- Genre: Drama
- Developed by: ABS-CBN Regional Network Group
- Directed by: RD Alba
- Starring: Joel Torre Disi Alba Philip Anthony Liza Val Rae Sillana Bernard Cardona Angeline Aguilar Rommel Montano Chanda Romero Pilar Pilapil Luke Mejares Gino Antonio
- Country of origin: Philippines
- Original language: Cebuano
- No. of episodes: 348

Production
- Executive producer: Ron Valdueza
- Production location: Cebu City
- Running time: 30 min/day, 5 days a week

Original release
- Network: ABS-CBN Cebu
- Release: September 2, 2002 – January 2, 2004

= Kapalaran =

Kapalaran is a Filipino daytime television drama aired in the Cebuano language.
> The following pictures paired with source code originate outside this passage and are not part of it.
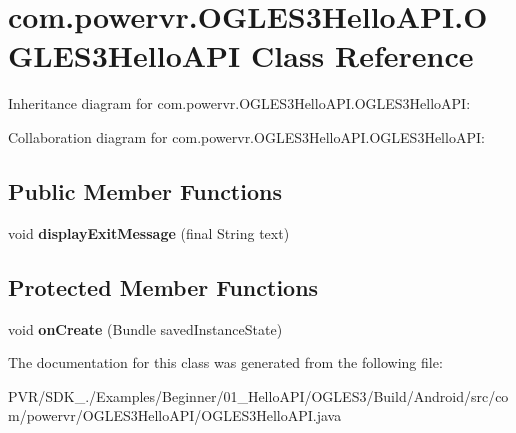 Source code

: \hypertarget{classcom_1_1powervr_1_1_o_g_l_e_s3_hello_a_p_i_1_1_o_g_l_e_s3_hello_a_p_i}{\section{com.\+powervr.\+O\+G\+L\+E\+S3\+Hello\+A\+P\+I.\+O\+G\+L\+E\+S3\+Hello\+A\+P\+I Class Reference}
\label{classcom_1_1powervr_1_1_o_g_l_e_s3_hello_a_p_i_1_1_o_g_l_e_s3_hello_a_p_i}
}


Inheritance diagram for com.\+powervr.\+O\+G\+L\+E\+S3\+Hello\+A\+P\+I.\+O\+G\+L\+E\+S3\+Hello\+A\+P\+I\+:


Collaboration diagram for com.\+powervr.\+O\+G\+L\+E\+S3\+Hello\+A\+P\+I.\+O\+G\+L\+E\+S3\+Hello\+A\+P\+I\+:
\subsection*{Public Member Functions}
\begin{DoxyCompactItemize}
\item 
\hypertarget{classcom_1_1powervr_1_1_o_g_l_e_s3_hello_a_p_i_1_1_o_g_l_e_s3_hello_a_p_i_a66ef962e9245f25971fed0e4e1d044ef}{void {\bfseries display\+Exit\+Message} (final String text)}\label{classcom_1_1powervr_1_1_o_g_l_e_s3_hello_a_p_i_1_1_o_g_l_e_s3_hello_a_p_i_a66ef962e9245f25971fed0e4e1d044ef}

\end{DoxyCompactItemize}
\subsection*{Protected Member Functions}
\begin{DoxyCompactItemize}
\item 
\hypertarget{classcom_1_1powervr_1_1_o_g_l_e_s3_hello_a_p_i_1_1_o_g_l_e_s3_hello_a_p_i_a8b4ce2853e01f2c8f2a659b625541c77}{void {\bfseries on\+Create} (Bundle saved\+Instance\+State)}\label{classcom_1_1powervr_1_1_o_g_l_e_s3_hello_a_p_i_1_1_o_g_l_e_s3_hello_a_p_i_a8b4ce2853e01f2c8f2a659b625541c77}

\end{DoxyCompactItemize}


The documentation for this class was generated from the following file\+:\begin{DoxyCompactItemize}
\item 
P\+V\+R/\+S\+D\+K\+\_./\+Examples/\+Beginner/01\+\_\+\+Hello\+A\+P\+I/\+O\+G\+L\+E\+S3/\+Build/\+Android/src/com/powervr/\+O\+G\+L\+E\+S3\+Hello\+A\+P\+I/O\+G\+L\+E\+S3\+Hello\+A\+P\+I.\+java\end{DoxyCompactItemize}
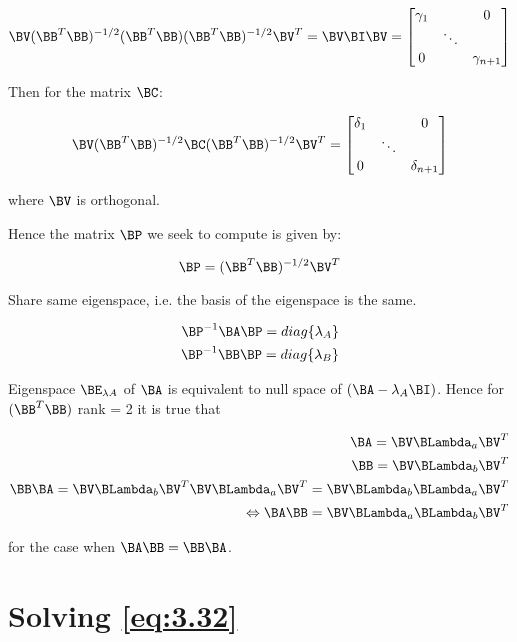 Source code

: \begin{equation} \label{eq:A.10}
\BV(\BB^{T}\BB)^{-1/2}(\BB^{T}\BB)(\BB^{T}\BB)^{-1/2}\BV^{T} = \BV\BI\BV = \begin{bmatrix}
\gamma_1 & & 0 \\
 & \ddots & \\
0 & & \gamma_{n+1}
\end{bmatrix}
\end{equation}

Then for the matrix $\BC$:

\begin{equation} \label{eq:A.11}
\BV(\BB^{T}\BB)^{-1/2}\BC(\BB^{T}\BB)^{-1/2}\BV^{T} = \begin{bmatrix}
\delta_1 & & 0 \\
 & \ddots & \\
0 & & \delta_{n+1}
\end{bmatrix}
\end{equation}

where $\BV$ is orthogonal.

Hence the matrix $\BP$ we seek to compute is given by:

\begin{equation} \label{eq:A.12}
\BP = (\BB^T\BB)^{-1/2}\BV^T
\end{equation}

Share same eigenspace, i.e. the basis of the eigenspace is the same.

\begin{eqnarray}
\BP^{-1}\BA\BP = diag\{\lambda_A\} \\
\nonumber
\BP^{-1}\BB\BP = diag\{\lambda_B\}
\end{eqnarray}

Eigenspace $\BE_{\lambda A}$ of $\BA$ is equivalent to null 
space of $(\BA - \lambda_A\BI)$. 
Hence for $(\BB^T\BB)$ rank = 2 it is true
that

\begin{eqnarray}
\BA = \BV\BLambda_a\BV^T \\
\BB = \BV\BLambda_b\BV^T \\
\BB\BA = \BV\BLambda_b\BV^T\BV\BLambda_a\BV^T = \BV\BLambda_b\BLambda_a\BV^T \\
\Leftrightarrow \BA\BB = \BV\BLambda_a\BLambda_b\BV^T
\end{eqnarray}

for the case when $\BA\BB = \BB\BA$.

\section{Solving \ref{eq:3.32}}

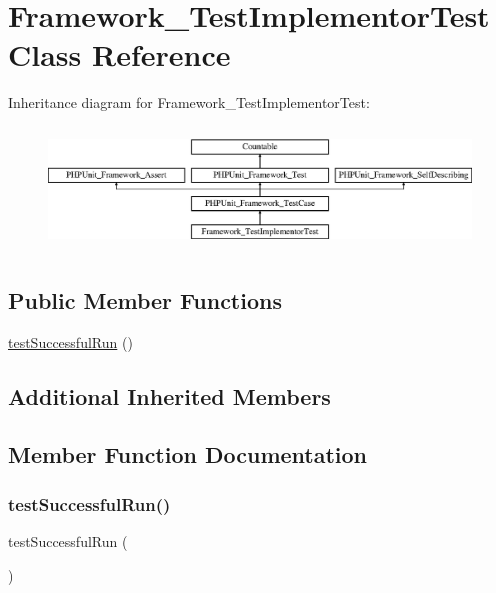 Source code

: \hypertarget{class_framework___test_implementor_test}{}\section{Framework\+\_\+\+Test\+Implementor\+Test Class Reference}
\label{class_framework___test_implementor_test}
Inheritance diagram for Framework\+\_\+\+Test\+Implementor\+Test\+:\begin{figure}[H]
\begin{center}
\leavevmode
\includegraphics[height=3.303835cm]{class_framework___test_implementor_test}
\end{center}
\end{figure}
\subsection*{Public Member Functions}
\begin{DoxyCompactItemize}
\item 
\mbox{\hyperlink{class_framework___test_implementor_test_a8a63f55e7c3628850565318f6787653a}{test\+Successful\+Run}} ()
\end{DoxyCompactItemize}
\subsection*{Additional Inherited Members}


\subsection{Member Function Documentation}
\mbox{\label{class_framework___test_implementor_test_a8a63f55e7c3628850565318f6787653a}} 
\subsubsection{\texorpdfstring{test\+Successful\+Run()}{testSuccessfulRun()}}
{\footnotesize\ttfamily test\+Successful\+Run (\begin{DoxyParamCaption}{ }\end{DoxyParamCaption})}



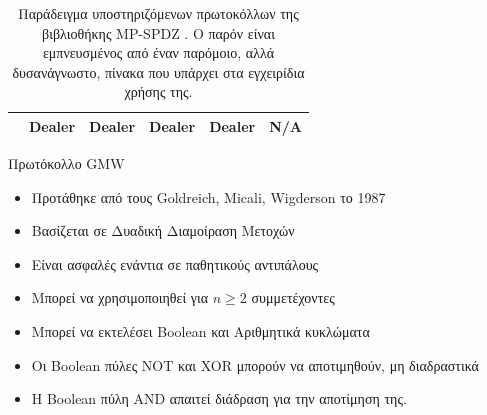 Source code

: \documentclass[10pt]{beamer}
\begin{document}
\begin{frame}[fragile,c]{}
\begin{block}{}
\begin{table}[h!]
{\begin{tabular}{|c|l|ll|ll|}
                        & Dealer                                                               & \multicolumn{1}{l|}{Dealer}                      & Dealer                 & \multicolumn{1}{l|}{Dealer}                      & N/A               \\ \hline
                    \end{tabular}
                }
                \caption{Παράδειγμα υποστηριζόμενων πρωτοκόλλων της βιβλιοθήκης MP-SPDZ \cite{mp-spdz}. Ο παρόν είναι εμπνευσμένος από έναν παρόμοιο, αλλά δυσανάγνωστο, πίνακα που υπάρχει στα εγχειρίδια χρήσης της.}
                \label{fig:mp-sdpz-protocols}
            \end{table}
        \end{block}
    \end{frame}
    \begin{frame}{Πρωτόκολλο GMW}
        \begin{block}{}
            \begin{itemize}
                \item Προτάθηκε από τους Goldreich, Micali, Wigderson το 1987
                \item Βασίζεται σε Δυαδική Διαμοίραση Μετοχών
                \item Είναι ασφαλές ενάντια σε παθητικούς αντιπάλους
                \item Μπορεί να χρησιμοποιηθεί για $n \ge 2$ συμμετέχοντες
                \item Μπορεί να εκτελέσει Boolean και Αριθμητικά κυκλώματα
                \item Οι Boolean πύλες NOT και XOR μπορούν να αποτιμηθούν, μη διαδραστικά
                \item Η Boolean πύλη AND απαιτεί διάδραση για την αποτίμηση της.
            \end{itemize}
        \end{block}
    \end{frame}
\end{document}
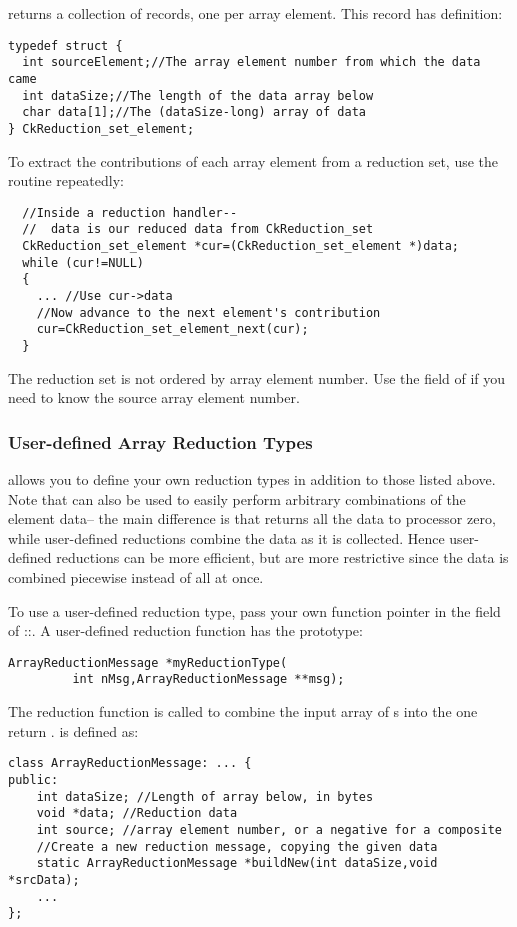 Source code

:  returns a collection of  records, one per array element.  This record has definition:
\begin{verbatim}
typedef struct {
  int sourceElement;//The array element number from which the data came
  int dataSize;//The length of the data array below
  char data[1];//The (dataSize-long) array of data
} CkReduction_set_element;
\end{verbatim}

To extract the contributions of each array element from a reduction set, use the  routine repeatedly:
\begin{verbatim}
  //Inside a reduction handler-- 
  //  data is our reduced data from CkReduction_set
  CkReduction_set_element *cur=(CkReduction_set_element *)data;
  while (cur!=NULL)
  {
    ... //Use cur->data
    //Now advance to the next element's contribution
    cur=CkReduction_set_element_next(cur);
  }
\end{verbatim}

The reduction set is not ordered by array element number.  Use the  field of  if you need to know the source array element number.

\subsubsection{User-defined Array Reduction Types}
\charmpp allows you to define your own reduction types in addition to those listed above.  Note that  can also be used to easily perform arbitrary combinations of the element data-- the main difference is that  returns all the data to processor zero, while user-defined reductions combine the data as it is collected.  Hence user-defined reductions can be more efficient, but are more restrictive since the data is combined piecewise instead of all at once.

To use a user-defined reduction type, pass your own function pointer in the  field of ::.  A user-defined reduction function has the prototype:
\begin{verbatim}
ArrayReductionMessage *myReductionType(
         int nMsg,ArrayReductionMessage **msg);
\end{verbatim}

The reduction function is called to combine the input array of  s into the one return .   is defined as:
\begin{verbatim}
class ArrayReductionMessage: ... {
public:
    int dataSize; //Length of array below, in bytes
    void *data; //Reduction data
    int source; //array element number, or a negative for a composite
    //Create a new reduction message, copying the given data
    static ArrayReductionMessage *buildNew(int dataSize,void *srcData);
    ...
};
\end{verbatim}


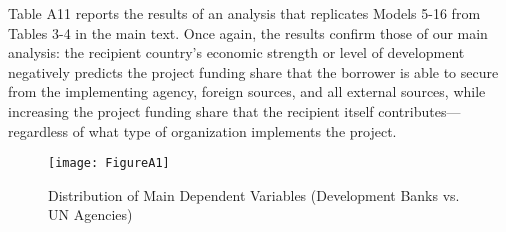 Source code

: \documentclass{article}
\begin{document}
Table A11 reports the results of an analysis that replicates Models 5-16 from Tables 3-4 in the main text.  Once again, the results confirm those of our main analysis: the recipient country’s economic strength or level of development negatively predicts the project funding share that the borrower is able to secure from the implementing agency, foreign sources, and all external sources, while increasing the project funding share that the recipient itself contributes---regardless of what type of organization implements the project.

\begin{figure}[H]
	\centering
	\caption{Distribution of Main Dependent Variables (Development Banks vs. UN Agencies)}
	\texttt{[image: FigureA1]}
	\label{fig:figureA1}
\end{figure}
\end{document}
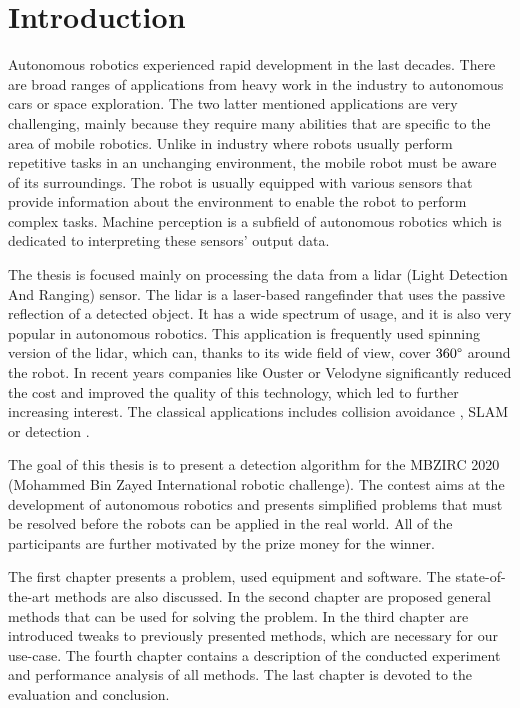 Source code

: \chapter{Introduction}
Autonomous robotics experienced rapid development in the last decades. There are broad ranges of applications from heavy work in the industry to autonomous cars or space exploration. The two latter mentioned applications are very challenging, mainly because they require many abilities that are specific to the area of mobile robotics. Unlike in industry where robots usually perform repetitive tasks in an unchanging environment, the mobile robot must be aware of its surroundings. The robot is usually equipped with various sensors that provide information about the environment to enable the robot to perform complex tasks. Machine perception is a subfield of autonomous robotics which is dedicated to interpreting these sensors' output data.

The thesis is focused mainly on processing the data from a lidar (Light Detection And Ranging) sensor. The lidar is a laser-based rangefinder that uses the passive reflection of a detected object. It has a wide spectrum of usage, and it is also very popular in autonomous robotics. This application is frequently used spinning version of the lidar, which can, thanks to its wide field of view, cover $360\degree$ around the robot. In recent years companies like Ouster or Velodyne significantly reduced the cost and improved the quality of this technology, which led to further increasing interest. The classical applications includes collision avoidance \cite{sabatini2007}, SLAM \cite{kohlbrecher2017} or detection \cite{himmelsbach2008}.

The goal of this thesis is to present a detection algorithm for the MBZIRC 2020 (Mohammed Bin Zayed International robotic challenge). The contest aims at the development of autonomous robotics and presents simplified problems that must be resolved before the robots can be applied in the real world. All of the participants are further motivated by the prize money for the winner.

The first chapter presents a problem, used equipment and software. The state-of-the-art methods are also discussed. In the second chapter are proposed general methods that can be used for solving the problem. In the third chapter are introduced tweaks to previously presented methods, which are necessary for our use-case. The fourth chapter contains a description of the conducted experiment and performance analysis of all methods. The last chapter is devoted to the evaluation and conclusion.

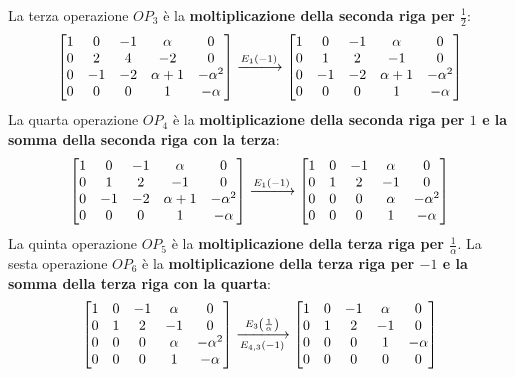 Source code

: \documentclass[a4paper]{article}
\makeatletter
\newenvironment{rowequmatbra}[1]{\left[\array{@{}#1@{}}}{\endarray\right]}
\makeatother
\begin{document}
	La terza operazione $OP_{3}$ è la \textbf{moltiplicazione della seconda riga per $\frac{1}{2}$}:
	\begin{equation*}
		\begin{rowequmatbra}{ccccc}
			1		& 0 	& -1		& \alpha		& 0				\\
			0		& 2 	& 4			& -2			& 0				\\
			0 		& -1	& -2		& \alpha+1		& -\alpha^{2}	\\
			0		& 0		& 0			& 1				& -\alpha
		\end{rowequmatbra} \xlongrightarrow{E_{1}\left(-1\right)}
		\begin{rowequmatbra}{ccccc}
			1		& 0 	& -1		& \alpha		& 0				\\
			0		& 1 	& 2			& -1			& 0				\\
			0 		& -1	& -2		& \alpha+1		& -\alpha^{2}	\\
			0		& 0		& 0			& 1				& -\alpha
		\end{rowequmatbra}
	\end{equation*}
	La quarta operazione $OP_{4}$ è la \textbf{moltiplicazione della seconda riga per $1$ e la somma della seconda riga con la terza}:
	\begin{equation*}
		\begin{rowequmatbra}{ccccc}
			1		& 0 	& -1		& \alpha		& 0				\\
			0		& 1 	& 2			& -1			& 0				\\
			0 		& -1	& -2		& \alpha+1		& -\alpha^{2}	\\
			0		& 0		& 0			& 1				& -\alpha
		\end{rowequmatbra} \xlongrightarrow{E_{1}\left(-1\right)}
		\begin{rowequmatbra}{ccccc}
			1		& 0 	& -1		& \alpha		& 0				\\
			0		& 1 	& 2			& -1			& 0				\\
			0 		& 0		& 0			& \alpha		& -\alpha^{2}	\\
			0		& 0		& 0			& 1				& -\alpha
		\end{rowequmatbra}
	\end{equation*}
	La quinta operazione $OP_{5}$ è la \textbf{moltiplicazione della terza riga per $\frac{1}{\alpha}$}. La sesta operazione $OP_{6}$ è la \textbf{moltiplicazione della terza riga per $-1$ e la somma della terza riga con la quarta}:
	\begin{equation*}
		\begin{rowequmatbra}{ccccc}
			1		& 0 	& -1		& \alpha		& 0				\\
			0		& 1 	& 2			& -1			& 0				\\
			0 		& 0		& 0			& \alpha		& -\alpha^{2}	\\
			0		& 0		& 0			& 1				& -\alpha
		\end{rowequmatbra} \xlongrightarrow[E_{4,3}\left(-1\right)]{E_{3}\left(\frac{1}{\alpha}\right)}
		\begin{rowequmatbra}{ccccc}
			1		& 0 	& -1		& \alpha		& 0				\\
			0		& 1 	& 2			& -1			& 0				\\
			0 		& 0		& 0			& 1				& -\alpha		\\
			0		& 0		& 0			& 0				& 0
		\end{rowequmatbra}
	\end{equation*}
\end{document}
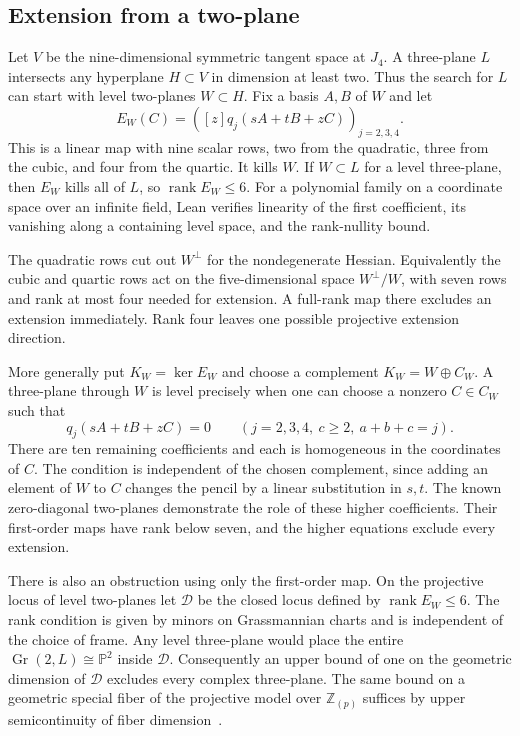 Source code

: \subsection{Extension from a two-plane}
\label{sec:gct-extension}

Let \(V\) be the nine-dimensional symmetric tangent space at \(J_4\).
A three-plane \(L\) intersects any hyperplane \(H\subset V\) in
dimension at least two. Thus the search for \(L\) can start with
level two-planes \(W\subset H\). Fix a basis \(A,B\) of \(W\) and
let
\begin{equation*}
  E_W(C)=
  \left([z]q_j(sA+tB+zC)\right)_{j=2,3,4}.
\end{equation*}
This is a linear map with nine scalar rows, two from the quadratic,
three from the cubic, and four from the quartic. It kills \(W\).
If \(W\subset L\) for a level three-plane, then \(E_W\) kills all of
\(L\), so \(\operatorname{rank}E_W\le6\).
For a polynomial family on a coordinate space over an infinite
field, Lean verifies linearity of the first coefficient, its vanishing
along a containing level space, and the rank-nullity bound.

The quadratic rows cut out \(W^\perp\) for the nondegenerate Hessian.
Equivalently the cubic and quartic rows act on the five-dimensional
space \(W^\perp/W\), with seven rows and rank at most four needed for
extension. A full-rank map there excludes an extension immediately.
Rank four leaves one possible projective extension direction.

More generally put \(K_W=\ker E_W\) and choose a complement
\(K_W=W\oplus C_W\). A three-plane through \(W\) is level precisely
when one can choose a nonzero \(C\in C_W\) such that
\begin{equation*}
  [s^a t^b z^c]q_j(sA+tB+zC)=0
  \qquad(j=2,3,4,\ c\ge2,\ a+b+c=j).
\end{equation*}
There are ten remaining coefficients and each is homogeneous in
the coordinates of \(C\). The condition is independent of the chosen
complement, since adding an element of \(W\) to \(C\) changes the pencil
by a linear substitution in \(s,t\). The known zero-diagonal
two-planes demonstrate the role of these higher coefficients. Their
first-order maps have rank below seven, and the higher equations
exclude every extension.

There is also an obstruction using only the first-order map. On the
projective locus of level two-planes let \(\mathcal D\) be the closed
locus defined by \(\operatorname{rank}E_W\le6\). The rank condition
is given by minors on Grassmannian charts and is independent of the
choice of frame. Any level three-plane would place the entire
\(\operatorname{Gr}(2,L)\cong\mathbb P^2\) inside \(\mathcal D\).
Consequently an upper bound of one on the geometric dimension of
\(\mathcal D\) excludes every complex three-plane. The same bound on
a geometric special fiber of the projective model over
\(\mathbb Z_{(p)}\) suffices by upper semicontinuity of fiber
dimension~\cite{stacksfiberdimension}.


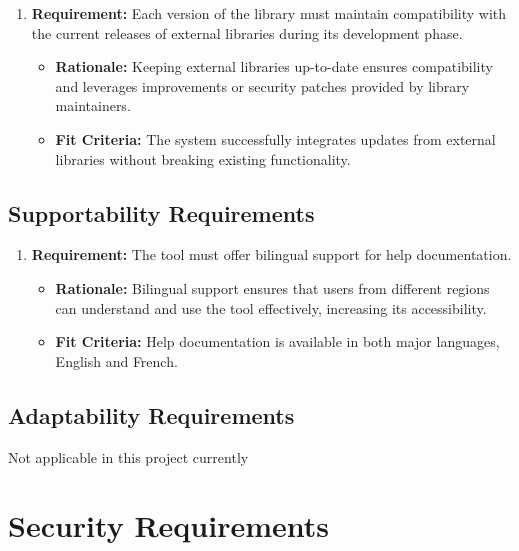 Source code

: \documentclass[12pt]{article}
\begin{document}
\begin{enumerate}
  \item \textbf{Requirement:} Each version of the library must maintain compatibility with the current releases of external libraries during its development phase.
     \begin{itemize}
         \item \textbf{Rationale:} Keeping external libraries up-to-date ensures compatibility and leverages improvements or security patches provided by library maintainers.
         \item \textbf{Fit Criteria:} The system successfully integrates updates from external libraries without breaking existing functionality.
     \end{itemize}
  
  \end{enumerate}

\subsection{Supportability Requirements}
\begin{enumerate}
  \item \textbf{Requirement:} The tool must offer bilingual support for help documentation.
  \begin{itemize}
      \item \textbf{Rationale:} Bilingual support ensures that users from different regions can understand and use the tool effectively, increasing its accessibility.
      \item \textbf{Fit Criteria:} Help documentation is available in both major languages, English and French.
  \end{itemize}
  
\end{enumerate}

\subsection{Adaptability Requirements}
Not applicable in this project currently

\section{Security Requirements}
\end{document}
It was aired by ABS-CBN Regional Network Group (now ABS-CBN Regional) which ran from September 2, 2002 to January 2, 2004 for a total of three seasons. It was re-aired on ABS-CBN Sports and Action, both ABS-CBN and TFC.

The series originally aired on September 2, 2002 every Monday to Friday at 4:30 to 5:00 pm before TV Patrol Regional on ABS-CBN Regional Network Group as a block timer by Alba Productions, but it got picked up to run of the first season on September 2, 2002 to April 16, 2003. And the second season picked up from April 21 to August 29, 2003. The third season picked up from September 1, 2003 to January 2, 2004.

==Synopsis==
Kapalaran is based on a fictional story about two families who are against each other but are contradicted by the love of their children. The show opens with the husband of Stella Mendoza (Liza Val) getting shot. But who shot him? Stella then blames the husband of Christina Castillo (Disi Alba) because of their past differences. As they go into the court hearings, Stella's daughter Theresa (Chelsea de la Serna) falls in love with the son of Christina Castillo, Raul (Giovanni de Vera). The murder case takes a turn when the evidences points to Stella murdering her own husband. As her verdict is announced, she goes crazy, takes a gun out of the holster of a court police officer, and shoots the detective who found the evidence Cesar Arman (Joel Torre).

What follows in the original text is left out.